Pada saat yang sama, Jokowi tampaknya tidak memiliki kekuatan military loyalty atau people loyalty yang cukup kuat. Hubungan Jokowi dengan militer tidak pernah benar-benar menonjol, hanya sebagai panglima tertinggi ketika dirinya menjadi presiden, berbeda misalnya dengan Prabowo Subianto yang memang dikenal sebagai tokoh berpengaruh dalam militer sebelum dirinya terpilih jadi presiden.

Sementara itu, terkait dukungan dari rakyat kepada Jokowi, meskipun masih ada, tidak selalu sekuat di awal kepemimpinannya. Kebijakan-kebijakan populis yang pernah membuatnya dicintai banyak orang kini tak lagi banyak terdengar, terutama dengan berbagai tantangan ekonomi dan politik yang dihadapi negara.

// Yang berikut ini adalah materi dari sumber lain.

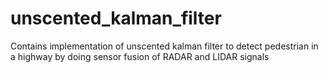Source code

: # unscented_kalman_filter
Contains implementation of unscented kalman filter to detect pedestrian in a highway by doing sensor fusion of RADAR and LIDAR signals

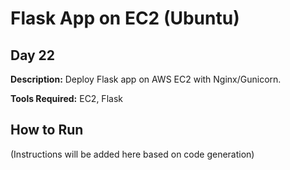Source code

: # Flask App on EC2 (Ubuntu)

## Day 22

**Description:** Deploy Flask app on AWS EC2 with Nginx/Gunicorn.

**Tools Required:** EC2, Flask

## How to Run

(Instructions will be added here based on code generation)
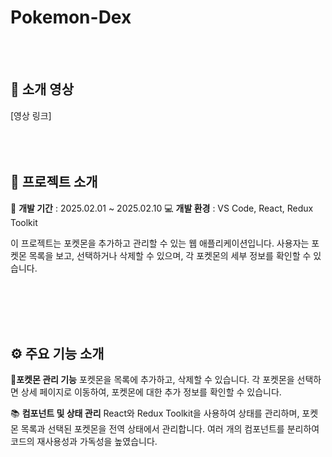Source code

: # Pokemon-Dex
<br/><br/>

## 🎥 소개 영상
[영상 링크]
<br/><br/><br/><br/>

## 🧾 프로젝트 소개
📅 **개발 기간** : 2025.02.01 ~ 2025.02.10
💻 **개발 환경** : VS Code, React, Redux Toolkit

이 프로젝트는 포켓몬을 추가하고 관리할 수 있는 웹 애플리케이션입니다. 사용자는 포켓몬 목록을 보고, 선택하거나 삭제할 수 있으며, 각 포켓몬의 세부 정보를 확인할 수 있습니다.

<br/><br/><br/><br/>

## ⚙ 주요 기능 소개

🏅**포켓몬 관리 기능**
포켓몬을 목록에 추가하고, 삭제할 수 있습니다.
각 포켓몬을 선택하면 상세 페이지로 이동하여, 포켓몬에 대한 추가 정보를 확인할 수 있습니다.
<br/>

📚 **컴포넌트 및 상태 관리**
React와 Redux Toolkit을 사용하여 상태를 관리하며, 포켓몬 목록과 선택된 포켓몬을 전역 상태에서 관리합니다.
여러 개의 컴포넌트를 분리하여 코드의 재사용성과 가독성을 높였습니다.
<br/><br/>
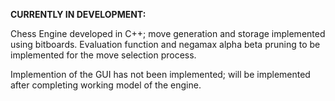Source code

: **CURRENTLY IN DEVELOPMENT:**

Chess Engine developed in C++; move generation and storage implemented using bitboards. Evaluation function and negamax alpha beta pruning to be implemented for the move selection process.

Implemention of the GUI has not been implemented; will be implemented after completing working model of the engine. 
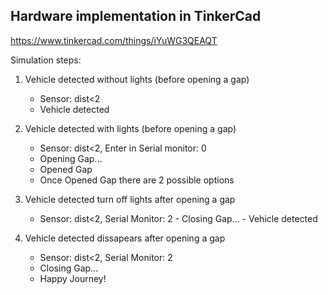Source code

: ## Hardware implementation in TinkerCad

https://www.tinkercad.com/things/iYuWG3QEAQT


Simulation steps:

1.    Vehicle detected without lights (before opening a gap)	
      - Sensor: dist<2
      - Vehicle detected

2.   Vehicle detected with lights (before opening a gap)
     - Sensor: dist<2, Enter in Serial monitor: 0
     - Opening Gap...
     - Opened Gap
     - Once Opened Gap there are 2 possible options

3.    Vehicle detected turn off lights after opening a gap
        - Sensor: dist<2, Serial Monitor: 2
	- Closing Gap...
   	- Vehicle detected

4.    Vehicle detected dissapears after opening a gap
        - Sensor: dist<2, Serial Monitor: 2
        - Closing Gap...
        - Happy Journey!

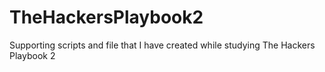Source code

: # TheHackersPlaybook2
Supporting scripts and file that I have created while studying The Hackers Playbook 2
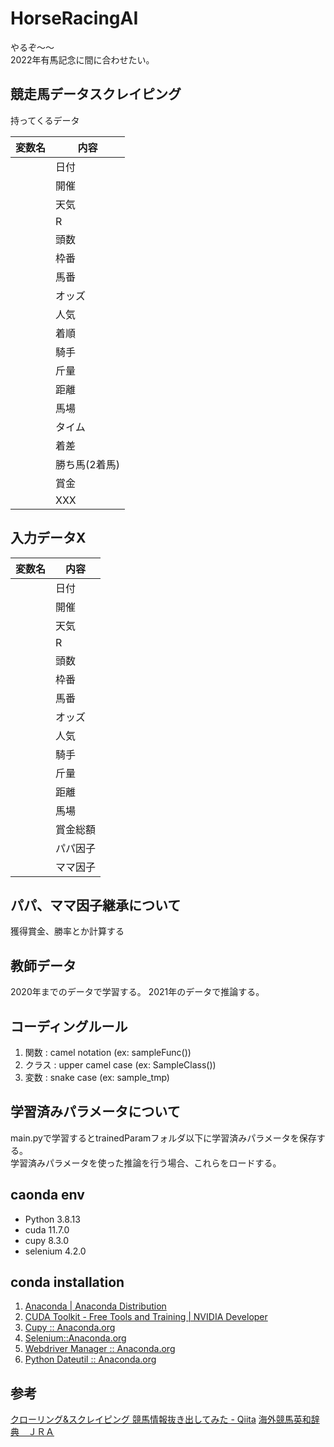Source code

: # HorseRacingAI

やるぞ～～  
2022年有馬記念に間に合わせたい。

## 競走馬データスクレイピング
持ってくるデータ

| 変数名 |  内容  |
| ---- | ---- |
|    |日付	|
|    |開催	|
|    |天気|
|    |R|
|    |頭数|
|    |枠番|
|    |馬番|
|    |オッズ|
|    |人気|
|    |着順|
|    |騎手|
|    |斤量|
|    |距離|
|    |馬場|
|    |タイム|
|    |着差|
|    |勝ち馬(2着馬)|
|    |賞金|
||XXX|

## 入力データX
| 変数名 |  内容  |
| ---- | ---- |
|    |日付	|
|    |開催	|
|    |天気|
|    |R|
|    |頭数|
|    |枠番|
|    |馬番|
|    |オッズ|
|    |人気|
|    |騎手|
|    |斤量|
|    |距離|
|    |馬場|
|    |賞金総額|
||パパ因子|
||ママ因子|

## パパ、ママ因子継承について
獲得賞金、勝率とか計算する

## 教師データ
2020年までのデータで学習する。
2021年のデータで推論する。

## コーディングルール
1. 関数 : camel notation (ex: sampleFunc())
2. クラス : upper camel case (ex: SampleClass())
3. 変数 : snake case (ex: sample_tmp)

## 学習済みパラメータについて
main.pyで学習するとtrainedParamフォルダ以下に学習済みパラメータを保存する。  
学習済みパラメータを使った推論を行う場合、これらをロードする。  

## caonda env
* Python 3.8.13
* cuda 11.7.0
* cupy 8.3.0
* selenium 4.2.0


## conda installation
1. [Anaconda | Anaconda Distribution](https://www.anaconda.com/products/distribution)
2. [CUDA Toolkit - Free Tools and Training | NVIDIA Developer](https://developer.nvidia.com/cuda-toolkit)
3. [Cupy :: Anaconda.org](https://anaconda.org/anaconda/cupy)
4. [Selenium::Anaconda.org](https://anaconda.org/conda-forge/selenium)
5. [Webdriver Manager :: Anaconda.org](https://anaconda.org/conda-forge/webdriver-manager)
6. [Python Dateutil :: Anaconda.org](https://anaconda.org/conda-forge/python-dateutil)

## 参考
[クローリング&スクレイピング 競馬情報抜き出してみた - Qiita](https://qiita.com/penguinz222/items/6a30d026ede2e822e245)
[海外競馬英和辞典　ＪＲＡ](https://www.jra.go.jp/keiba/overseas/yougo/index.html)
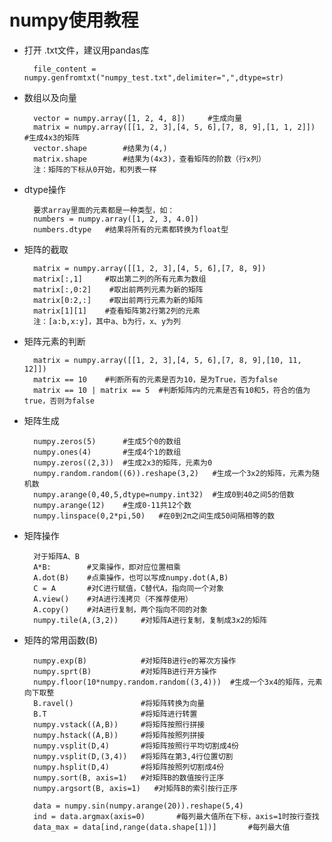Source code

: # numpy使用教程
* 打开 .txt文件，建议用pandas库

        file_content = numpy.genfromtxt("numpy_test.txt",delimiter=",",dtype=str)

* 数组以及向量

        vector = numpy.array([1, 2, 4, 8])     #生成向量
        matrix = numpy.array([[1, 2, 3],[4, 5, 6],[7, 8, 9],[1, 1, 2]])      #生成4x3的矩阵
        vector.shape        #结果为(4,)
        matrix.shape        #结果为(4x3)，查看矩阵的阶数（行x列）
        注：矩阵的下标从0开始，和列表一样
         
* dtype操作

        要求array里面的元素都是一种类型，如：
        numbers = numpy.array([1, 2, 3, 4.0])
        numbers.dtype   #结果将所有的元素都转换为float型

* 矩阵的截取

        matrix = numpy.array([[1, 2, 3],[4, 5, 6],[7, 8, 9])
        matrix[:,1]     #取出第二列的所有元素为数组
        matrix[:,0:2]    #取出前两列元素为新的矩阵
        matrix[0:2,:]    #取出前两行元素为新的矩阵
        matrix[1][1]    #查看矩阵第2行第2列的元素
        注：[a:b,x:y]，其中a、b为行，x、y为列

* 矩阵元素的判断

        matrix = numpy.array([[1, 2, 3],[4, 5, 6],[7, 8, 9],[10, 11, 12]])
        matrix == 10    #判断所有的元素是否为10，是为True，否为false
        matrix == 10 | matrix == 5  #判断矩阵内的元素是否有10和5，符合的值为true，否则为false

* 矩阵生成

        numpy.zeros(5)      #生成5个0的数组
        numpy.ones(4)       #生成4个1的数组
        numpy.zeros((2,3))  #生成2x3的矩阵，元素为0
        numpy.random.random((6)).reshape(3,2)   #生成一个3x2的矩阵，元素为随机数
        numpy.arange(0,40,5,dtype=numpy.int32)  #生成0到40之间5的倍数
        numpy.arange(12)    #生成0-11共12个数
        numpy.linspace(0,2*pi,50)   #在0到2π之间生成50间隔相等的数

* 矩阵操作

        对于矩阵A、B
        A*B:        #叉乘操作，即对应位置相乘
        A.dot(B)    #点乘操作，也可以写成numpy.dot(A,B)
        C = A       #对C进行赋值，C替代A，指向同一个对象
        A.view()    #对A进行浅拷贝（不推荐使用）
        A.copy()    #对A进行复制，两个指向不同的对象
        numpy.tile(A,(3,2))     #对矩阵A进行复制，复制成3x2的矩阵
        
* 矩阵的常用函数(B)

        numpy.exp(B)            #对矩阵B进行e的幂次方操作
        numpy.sprt(B)           #对矩阵B进行开方操作
        numpy.floor(10*numpy.random.random((3,4)))  #生成一个3x4的矩阵，元素向下取整
        B.ravel()               #将矩阵转换为向量
        B.T                     #将矩阵进行转置
        numpy.vstack((A,B))     #将矩阵按照行拼接
        numpy.hstack((A,B))     #将矩阵按照列拼接
        numpy.vsplit(D,4)       #将矩阵按照行平均切割成4份
        numpy.vsplit(D,(3,4))   #将矩阵在第3,4行位置切割
        numpy.hsplit(D,4)       #将矩阵按照列切割成4份
        numpy.sort(B, axis=1)   #对矩阵B的数值按行正序
        numpy.argsort(B, axis=1)   #对矩阵B的索引按行正序
        
        data = numpy.sin(numpy.arange(20)).reshape(5,4)      
        ind = data.argmax(axis=0)       #每列最大值所在下标，axis=1时按行查找 
        data_max = data[ind,range(data.shape[1])]       #每列最大值

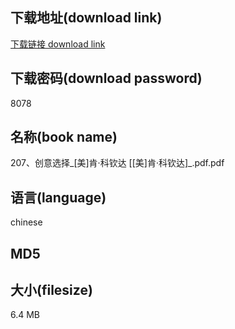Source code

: ## 下载地址(download link)
[下载链接 download link](https://tutu365.netlify.app/?s=207%E3%80%81%E5%88%9B%E6%84%8F%E9%80%89%E6%8B%A9_%5B%E7%BE%8E%5D%E8%82%AF%C2%B7%E7%A7%91%E9%92%A6%E8%BE%BE+%5B%5B%E7%BE%8E%5D%E8%82%AF%C2%B7%E7%A7%91%E9%92%A6%E8%BE%BE%5D_.pdf)

## 下载密码(download password)
8078

## 名称(book name)
207、创意选择_[美]肯·科钦达 [[美]肯·科钦达]_.pdf.pdf

## 语言(language)
chinese

## MD5


## 大小(filesize)
6.4 MB
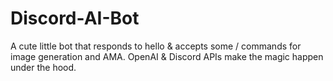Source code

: # Discord-AI-Bot
A cute little bot that responds to hello &amp; accepts some / commands for image generation and AMA. OpenAI &amp; Discord APIs make the magic happen under the hood. 
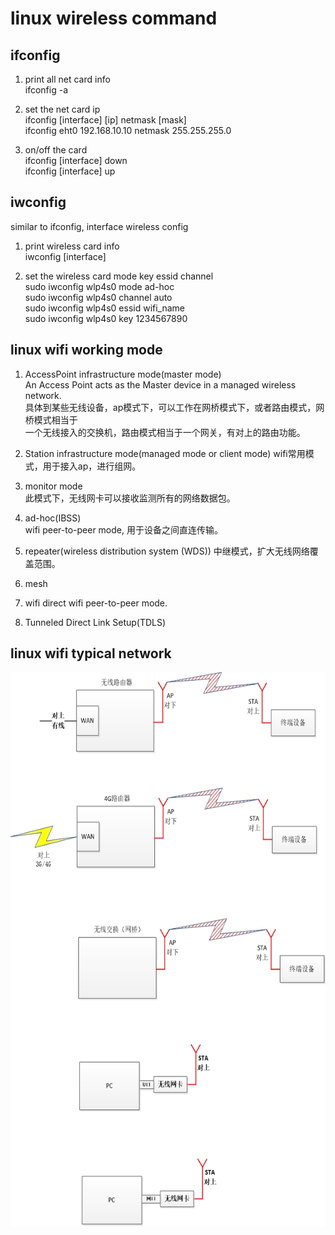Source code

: # linux wireless command  
## ifconfig  

1. print all net card info  
ifconfig  -a  

2. set the net card ip  
ifconfig  [interface]  [ip]  netmask [mask]    
ifconfig  eht0 192.168.10.10 netmask 255.255.255.0  

3. on/off the card  
ifconfig  [interface]  down  
ifconfig  [interface]  up  


## iwconfig  
similar to ifconfig, interface wireless config  

1. print wireless card info  
iwconfig  [interface]  

2. set the wireless card mode key essid channel  
sudo  iwconfig  wlp4s0  mode  ad-hoc  
sudo  iwconfig  wlp4s0  channel  auto  
sudo  iwconfig  wlp4s0  essid  wifi_name   
sudo  iwconfig  wlp4s0  key  1234567890  


## linux wifi working mode
1. AccessPoint infrastructure mode(master mode)  
An Access Point acts as the Master device in a managed wireless network.  
具体到某些无线设备，ap模式下，可以工作在网桥模式下，或者路由模式，网桥模式相当于  
一个无线接入的交换机，路由模式相当于一个网关，有对上的路由功能。  

2. Station infrastructure mode(managed mode or client mode)
wifi常用模式，用于接入ap，进行组网。  

3. monitor mode  
此模式下，无线网卡可以接收监测所有的网络数据包。  

4. ad-hoc(IBSS)  
wifi peer-to-peer mode, 用于设备之间直连传输。  

5. repeater(wireless distribution system (WDS))
中继模式，扩大无线网络覆盖范围。  

6. mesh

7. wifi direct
wifi peer-to-peer mode.

8. Tunneled Direct Link Setup(TDLS)


## linux wifi typical network 
<img src="https://github.com/shi-hao/computer_network_prog/blob/master/7-wireless/wifi_app_mode.jpg" width    ="606" height="886" />
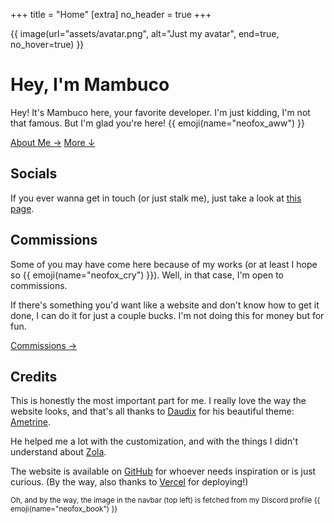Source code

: +++
title = "Home"
[extra]
no_header = true
+++

<div class="container-fill">
<div>

{{ image(url="assets/avatar.png", alt="Just my avatar", end=true, no_hover=true) }}

<div id="title">

# Hey, I'm Mambuco
</div>

Hey! It's Mambuco here, your favorite developer. I'm just kidding, I'm not that famous. But I'm glad you're here! {{ emoji(name="neofox_aww") }}

<div class="buttons start big">
  <a class="suggested" href="/about/">About Me →</a>
  <a href="#more">More ↓</a>
</div>
</div>
</div>

<div id="more"></div>

## Socials

If you ever wanna get in touch (or just stalk me), just take a look at [this page](@/socials/index.md).

## Commissions

Some of you may have come here because of my works (or at least I hope so {{ emoji(name="neofox_cry") }}). Well, in that case, I'm open to commissions.

If there's something you'd want like a website and don't know how to get it done, I can do it for just a couple bucks. I'm not doing this for money but for fun.

<div class="buttons big start">
  <a href="/commissions/">Commissions →</a>
</div>

## Credits

This is honestly the most important part for me. I really love the way the website looks, and that's all thanks to [Daudix](https://daudix.one/) for his beautiful theme: [Ametrine](https://ametrine.daudix.one/).

He helped me a lot with the customization, and with the things I didn't understand about [Zola](https://www.getzola.org/).

The website is available on [GitHub](https://github.com/mambucodev/my-website/) for whoever needs inspiration or is just curious. (By the way, also thanks to [Vercel](https://vercel.com/) for deploying!)

<small>Oh, and by the way, the image in the navbar (top left) is fetched from my Discord profile {{ emoji(name="neofox_book") }}</small>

Dalam konteks ini, kesalahan terbesar yang mungkin dilakukan Jokowi adalah ketergantungannya pada political loyalty, yang sama rapuhnya dengan yang dimiliki Pompey. Tanpa kekuatan people loyalty dan military loyalty yang dapat menopang pengaruh politiknya, Jokowi bisa menghadapi situasi yang serupa dengan Pompey: kehilangan kekuasaan ketika para elite politik yang dulu mendukungnya beralih ke pihak yang lebih kuat atau lebih menguntungkan secara politis.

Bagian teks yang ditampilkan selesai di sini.